[Input records]

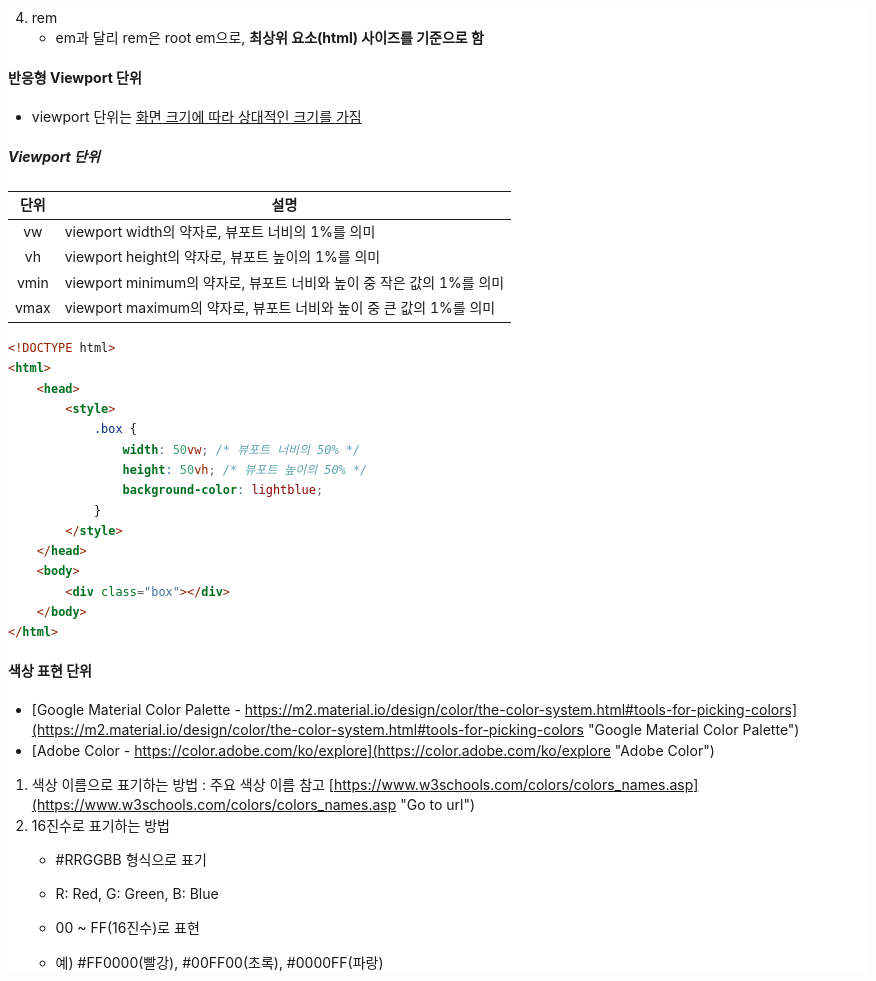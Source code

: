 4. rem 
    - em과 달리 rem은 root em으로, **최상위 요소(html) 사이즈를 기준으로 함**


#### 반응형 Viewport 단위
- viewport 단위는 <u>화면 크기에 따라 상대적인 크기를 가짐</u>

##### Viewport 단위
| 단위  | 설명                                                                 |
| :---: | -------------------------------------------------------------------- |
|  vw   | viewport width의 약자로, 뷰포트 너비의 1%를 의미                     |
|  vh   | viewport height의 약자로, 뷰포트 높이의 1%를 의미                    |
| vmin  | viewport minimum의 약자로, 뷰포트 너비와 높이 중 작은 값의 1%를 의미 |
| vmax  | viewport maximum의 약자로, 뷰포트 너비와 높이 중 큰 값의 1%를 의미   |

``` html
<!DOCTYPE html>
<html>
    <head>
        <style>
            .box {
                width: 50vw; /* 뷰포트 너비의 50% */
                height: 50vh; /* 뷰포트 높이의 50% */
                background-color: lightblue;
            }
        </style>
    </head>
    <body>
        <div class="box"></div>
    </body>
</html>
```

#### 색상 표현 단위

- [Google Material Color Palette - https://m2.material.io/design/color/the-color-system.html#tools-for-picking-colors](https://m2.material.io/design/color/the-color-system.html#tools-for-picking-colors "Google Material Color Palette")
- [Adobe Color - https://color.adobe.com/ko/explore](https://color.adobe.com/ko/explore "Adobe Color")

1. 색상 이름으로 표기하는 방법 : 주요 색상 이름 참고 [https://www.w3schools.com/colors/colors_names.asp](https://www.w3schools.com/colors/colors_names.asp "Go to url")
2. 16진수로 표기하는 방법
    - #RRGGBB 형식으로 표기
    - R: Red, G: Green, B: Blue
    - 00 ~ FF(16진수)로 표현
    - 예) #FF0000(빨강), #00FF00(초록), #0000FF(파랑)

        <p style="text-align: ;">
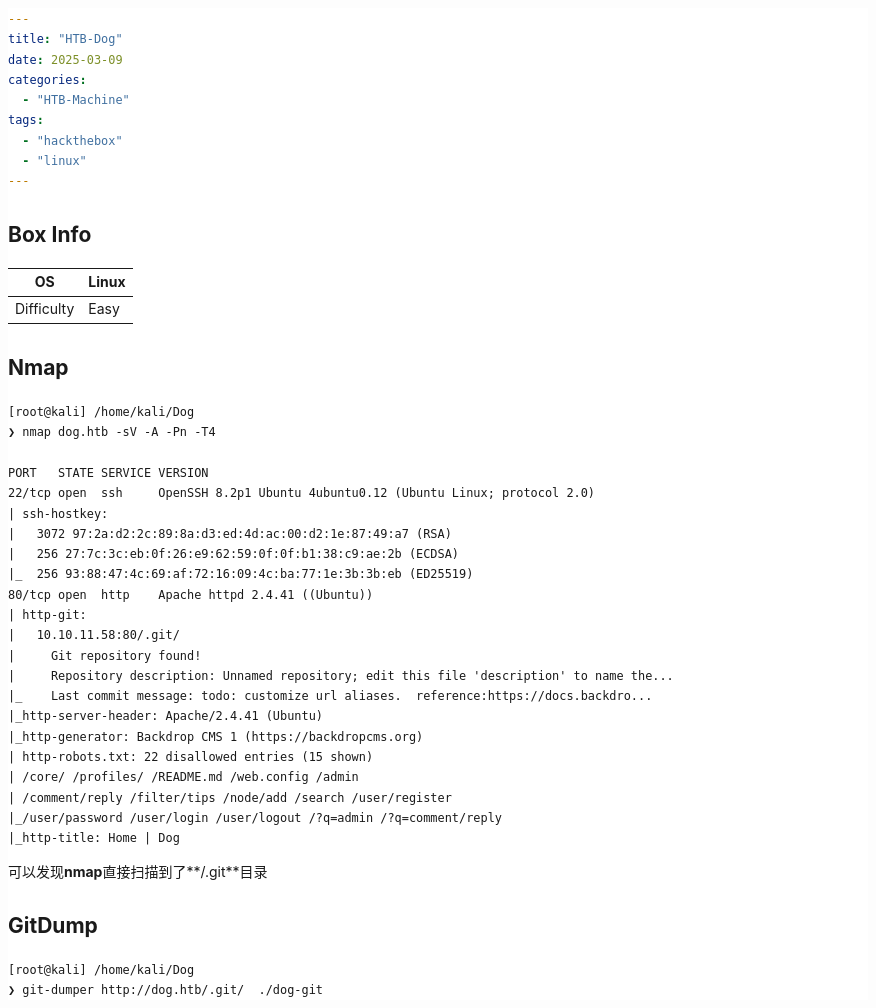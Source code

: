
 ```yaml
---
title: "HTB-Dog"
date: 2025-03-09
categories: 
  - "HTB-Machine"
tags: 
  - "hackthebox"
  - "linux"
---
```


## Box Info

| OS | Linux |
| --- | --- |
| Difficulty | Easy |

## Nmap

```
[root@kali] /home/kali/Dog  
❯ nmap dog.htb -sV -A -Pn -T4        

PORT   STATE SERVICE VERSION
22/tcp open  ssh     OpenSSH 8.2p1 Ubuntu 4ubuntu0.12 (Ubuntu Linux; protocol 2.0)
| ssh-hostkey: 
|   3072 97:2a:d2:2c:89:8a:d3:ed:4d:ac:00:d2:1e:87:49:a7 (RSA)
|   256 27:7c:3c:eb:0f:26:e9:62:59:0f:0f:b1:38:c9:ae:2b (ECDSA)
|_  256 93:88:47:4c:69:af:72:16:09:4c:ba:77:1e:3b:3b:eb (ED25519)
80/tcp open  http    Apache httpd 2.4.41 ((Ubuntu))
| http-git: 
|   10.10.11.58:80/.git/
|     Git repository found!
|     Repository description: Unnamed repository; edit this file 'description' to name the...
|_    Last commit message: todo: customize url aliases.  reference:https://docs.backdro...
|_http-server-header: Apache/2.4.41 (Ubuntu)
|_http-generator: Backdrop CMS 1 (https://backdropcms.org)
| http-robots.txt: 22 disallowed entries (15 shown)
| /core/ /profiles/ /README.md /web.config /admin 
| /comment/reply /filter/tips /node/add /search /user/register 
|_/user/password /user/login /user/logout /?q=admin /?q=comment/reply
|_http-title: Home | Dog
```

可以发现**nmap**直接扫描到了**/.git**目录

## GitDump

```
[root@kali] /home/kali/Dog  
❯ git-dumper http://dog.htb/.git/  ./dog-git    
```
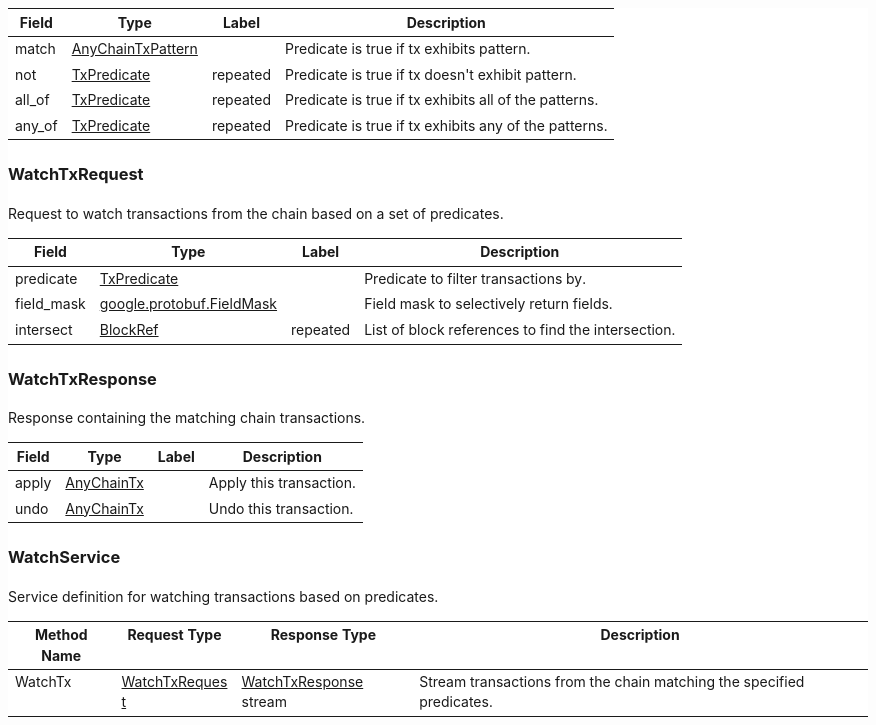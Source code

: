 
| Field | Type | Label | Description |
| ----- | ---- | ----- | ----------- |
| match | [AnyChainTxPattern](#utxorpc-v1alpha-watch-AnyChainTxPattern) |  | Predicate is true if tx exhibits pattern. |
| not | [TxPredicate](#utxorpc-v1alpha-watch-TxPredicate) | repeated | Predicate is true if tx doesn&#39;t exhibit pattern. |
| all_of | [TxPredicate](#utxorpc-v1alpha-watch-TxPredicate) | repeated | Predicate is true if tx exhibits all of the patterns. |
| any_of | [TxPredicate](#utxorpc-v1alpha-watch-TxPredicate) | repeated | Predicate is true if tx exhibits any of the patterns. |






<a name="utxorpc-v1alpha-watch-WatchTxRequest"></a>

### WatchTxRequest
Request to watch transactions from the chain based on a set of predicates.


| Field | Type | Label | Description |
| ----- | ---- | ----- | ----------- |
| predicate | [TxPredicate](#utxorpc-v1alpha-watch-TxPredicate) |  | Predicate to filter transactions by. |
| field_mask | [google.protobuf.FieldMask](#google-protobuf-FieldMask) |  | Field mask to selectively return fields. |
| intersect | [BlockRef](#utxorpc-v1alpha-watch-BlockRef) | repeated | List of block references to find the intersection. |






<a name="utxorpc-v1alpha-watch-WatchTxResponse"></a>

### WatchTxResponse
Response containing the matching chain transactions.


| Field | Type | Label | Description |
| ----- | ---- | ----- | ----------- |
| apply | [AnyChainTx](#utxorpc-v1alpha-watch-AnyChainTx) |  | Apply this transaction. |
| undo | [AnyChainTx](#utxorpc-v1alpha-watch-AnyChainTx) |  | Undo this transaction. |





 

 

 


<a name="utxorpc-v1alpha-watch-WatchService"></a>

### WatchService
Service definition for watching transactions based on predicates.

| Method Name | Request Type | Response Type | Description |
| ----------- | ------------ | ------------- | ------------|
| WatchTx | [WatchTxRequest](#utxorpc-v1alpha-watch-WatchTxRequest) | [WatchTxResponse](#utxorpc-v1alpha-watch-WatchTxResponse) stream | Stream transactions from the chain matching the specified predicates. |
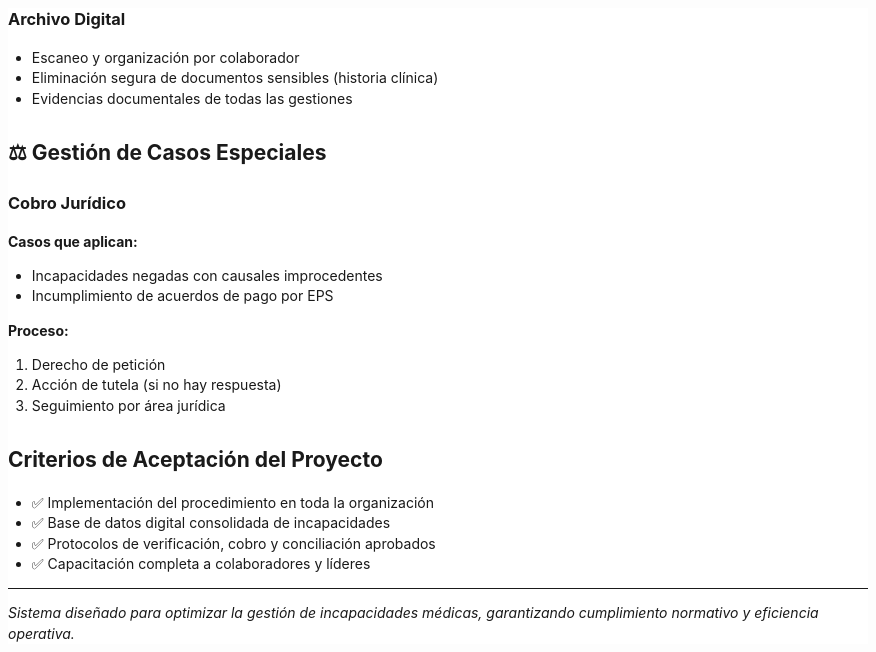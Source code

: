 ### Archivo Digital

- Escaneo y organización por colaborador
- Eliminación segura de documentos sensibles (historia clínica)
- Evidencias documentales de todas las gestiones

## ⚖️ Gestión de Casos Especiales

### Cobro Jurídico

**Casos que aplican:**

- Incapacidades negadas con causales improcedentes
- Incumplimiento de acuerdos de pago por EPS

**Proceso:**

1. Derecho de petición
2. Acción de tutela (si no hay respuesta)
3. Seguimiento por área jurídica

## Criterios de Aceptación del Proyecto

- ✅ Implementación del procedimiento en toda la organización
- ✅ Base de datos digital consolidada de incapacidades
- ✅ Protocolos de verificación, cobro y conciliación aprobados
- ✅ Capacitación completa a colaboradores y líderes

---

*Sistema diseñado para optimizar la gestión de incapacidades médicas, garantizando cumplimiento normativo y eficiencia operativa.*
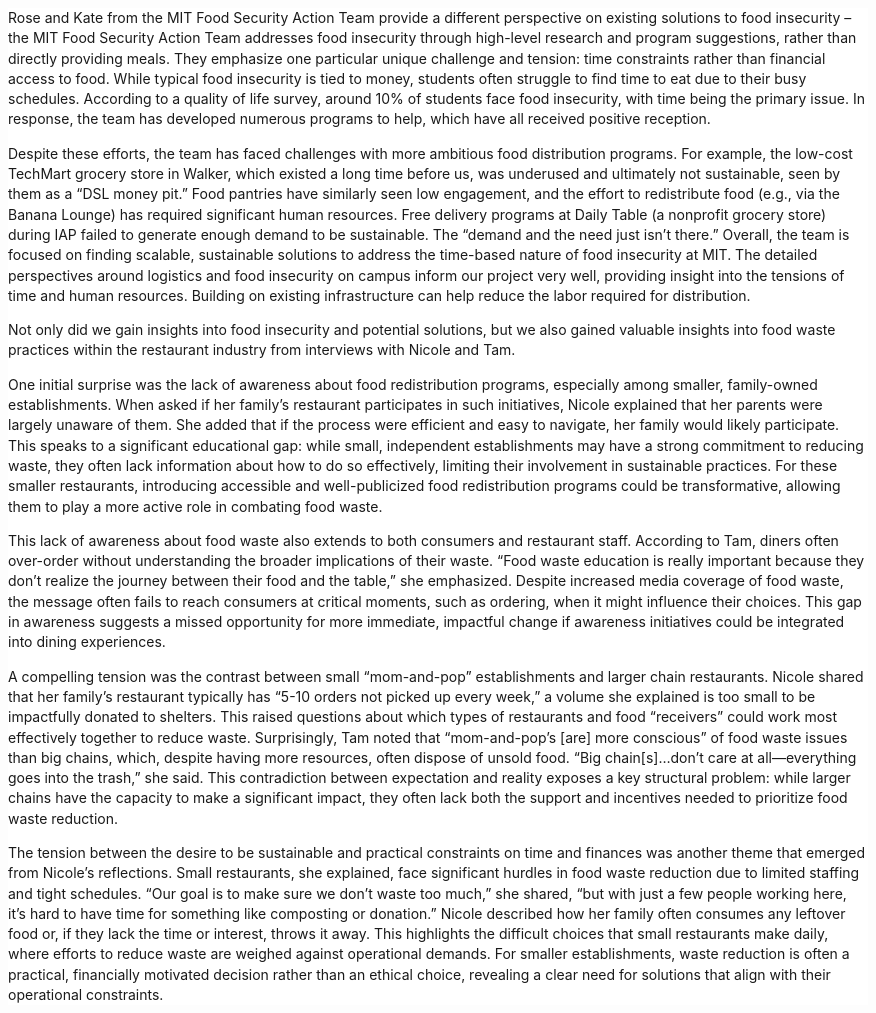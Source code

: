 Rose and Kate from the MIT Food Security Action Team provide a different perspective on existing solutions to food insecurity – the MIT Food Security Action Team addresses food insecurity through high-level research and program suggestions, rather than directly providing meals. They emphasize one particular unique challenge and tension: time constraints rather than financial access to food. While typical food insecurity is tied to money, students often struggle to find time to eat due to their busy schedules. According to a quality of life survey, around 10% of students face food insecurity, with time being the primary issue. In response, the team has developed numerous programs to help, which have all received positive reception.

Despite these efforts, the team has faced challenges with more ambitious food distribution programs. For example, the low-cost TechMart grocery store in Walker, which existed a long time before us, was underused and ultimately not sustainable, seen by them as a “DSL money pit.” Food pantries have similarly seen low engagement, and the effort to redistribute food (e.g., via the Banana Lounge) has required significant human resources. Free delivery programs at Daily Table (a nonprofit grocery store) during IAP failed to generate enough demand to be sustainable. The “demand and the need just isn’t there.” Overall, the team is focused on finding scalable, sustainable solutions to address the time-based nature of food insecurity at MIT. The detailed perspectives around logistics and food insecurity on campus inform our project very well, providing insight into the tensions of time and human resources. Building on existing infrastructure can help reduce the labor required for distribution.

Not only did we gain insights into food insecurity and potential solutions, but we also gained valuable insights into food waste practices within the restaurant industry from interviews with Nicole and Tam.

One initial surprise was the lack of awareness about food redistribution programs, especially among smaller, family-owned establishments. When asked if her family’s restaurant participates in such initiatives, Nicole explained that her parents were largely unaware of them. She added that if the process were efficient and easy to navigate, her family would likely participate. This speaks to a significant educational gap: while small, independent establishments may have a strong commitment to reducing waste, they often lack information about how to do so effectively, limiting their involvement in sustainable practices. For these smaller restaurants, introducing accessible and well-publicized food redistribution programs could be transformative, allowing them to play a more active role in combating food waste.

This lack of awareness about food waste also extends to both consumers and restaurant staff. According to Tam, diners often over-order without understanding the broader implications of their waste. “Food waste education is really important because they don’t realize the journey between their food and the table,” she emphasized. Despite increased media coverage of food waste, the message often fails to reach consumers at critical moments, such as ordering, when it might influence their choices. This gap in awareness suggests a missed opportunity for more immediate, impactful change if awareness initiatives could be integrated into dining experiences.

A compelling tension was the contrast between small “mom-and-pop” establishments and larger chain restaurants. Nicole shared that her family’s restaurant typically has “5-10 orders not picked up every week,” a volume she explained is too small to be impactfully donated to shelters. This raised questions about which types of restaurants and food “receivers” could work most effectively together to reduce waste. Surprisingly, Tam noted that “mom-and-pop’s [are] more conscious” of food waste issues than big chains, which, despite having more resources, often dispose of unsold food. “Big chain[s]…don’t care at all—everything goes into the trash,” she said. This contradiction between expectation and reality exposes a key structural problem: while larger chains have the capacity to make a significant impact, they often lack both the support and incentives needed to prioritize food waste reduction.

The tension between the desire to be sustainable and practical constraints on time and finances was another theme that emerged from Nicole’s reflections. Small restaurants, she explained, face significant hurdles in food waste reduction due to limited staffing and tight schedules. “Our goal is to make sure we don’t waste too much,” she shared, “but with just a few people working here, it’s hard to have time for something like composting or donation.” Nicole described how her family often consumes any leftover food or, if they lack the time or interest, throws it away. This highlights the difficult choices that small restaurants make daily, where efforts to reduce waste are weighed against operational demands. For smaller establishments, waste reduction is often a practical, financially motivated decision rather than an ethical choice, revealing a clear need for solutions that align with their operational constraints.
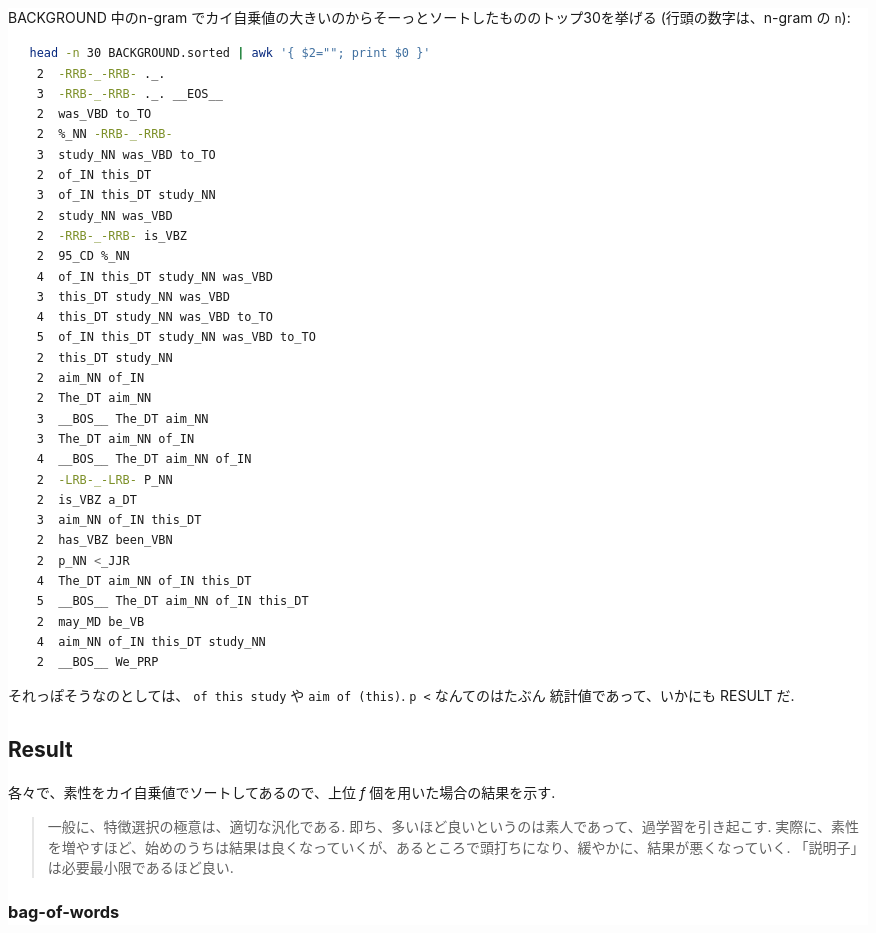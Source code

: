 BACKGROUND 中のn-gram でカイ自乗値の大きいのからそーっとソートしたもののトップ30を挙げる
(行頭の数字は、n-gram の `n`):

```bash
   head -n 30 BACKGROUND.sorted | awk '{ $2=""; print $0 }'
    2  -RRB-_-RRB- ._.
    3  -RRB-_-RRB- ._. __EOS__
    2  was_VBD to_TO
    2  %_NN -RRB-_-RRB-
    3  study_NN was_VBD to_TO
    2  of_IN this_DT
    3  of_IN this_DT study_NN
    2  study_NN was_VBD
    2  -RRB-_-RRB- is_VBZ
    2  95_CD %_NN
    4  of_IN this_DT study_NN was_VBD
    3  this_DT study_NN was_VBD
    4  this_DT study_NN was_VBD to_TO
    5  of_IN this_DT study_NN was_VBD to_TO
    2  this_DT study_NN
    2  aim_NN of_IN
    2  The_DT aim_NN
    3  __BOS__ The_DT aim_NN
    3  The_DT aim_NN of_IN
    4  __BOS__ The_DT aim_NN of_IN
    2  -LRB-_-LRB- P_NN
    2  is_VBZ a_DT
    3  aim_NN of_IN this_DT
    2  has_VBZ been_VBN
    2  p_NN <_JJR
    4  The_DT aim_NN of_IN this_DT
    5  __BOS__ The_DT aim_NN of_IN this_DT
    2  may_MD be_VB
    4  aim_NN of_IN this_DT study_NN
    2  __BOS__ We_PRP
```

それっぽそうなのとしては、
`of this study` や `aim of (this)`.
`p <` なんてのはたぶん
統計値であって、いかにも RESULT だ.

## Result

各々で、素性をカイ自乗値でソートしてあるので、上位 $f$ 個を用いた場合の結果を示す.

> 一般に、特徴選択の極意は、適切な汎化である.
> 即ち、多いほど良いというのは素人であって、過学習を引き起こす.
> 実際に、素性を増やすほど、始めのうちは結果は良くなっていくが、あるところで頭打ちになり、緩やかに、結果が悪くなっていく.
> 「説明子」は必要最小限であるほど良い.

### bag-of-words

[/Input records]

### Problem
In the entries above, one line contains "Not only did" and another contains "This lack of". Reproduce exactly those two lines and the lines between them, nothing else.

### Task output
Not only did we gain insights into food insecurity and potential solutions, but we also gained valuable insights into food waste practices within the restaurant industry from interviews with Nicole and Tam.

One initial surprise was the lack of awareness about food redistribution programs, especially among smaller, family-owned establishments. When asked if her family’s restaurant participates in such initiatives, Nicole explained that her parents were largely unaware of them. She added that if the process were efficient and easy to navigate, her family would likely participate. This speaks to a significant educational gap: while small, independent establishments may have a strong commitment to reducing waste, they often lack information about how to do so effectively, limiting their involvement in sustainable practices. For these smaller restaurants, introducing accessible and well-publicized food redistribution programs could be transformative, allowing them to play a more active role in combating food waste.

This lack of awareness about food waste also extends to both consumers and restaurant staff. According to Tam, diners often over-order without understanding the broader implications of their waste. “Food waste education is really important because they don’t realize the journey between their food and the table,” she emphasized. Despite increased media coverage of food waste, the message often fails to reach consumers at critical moments, such as ordering, when it might influence their choices. This gap in awareness suggests a missed opportunity for more immediate, impactful change if awareness initiatives could be integrated into dining experiences.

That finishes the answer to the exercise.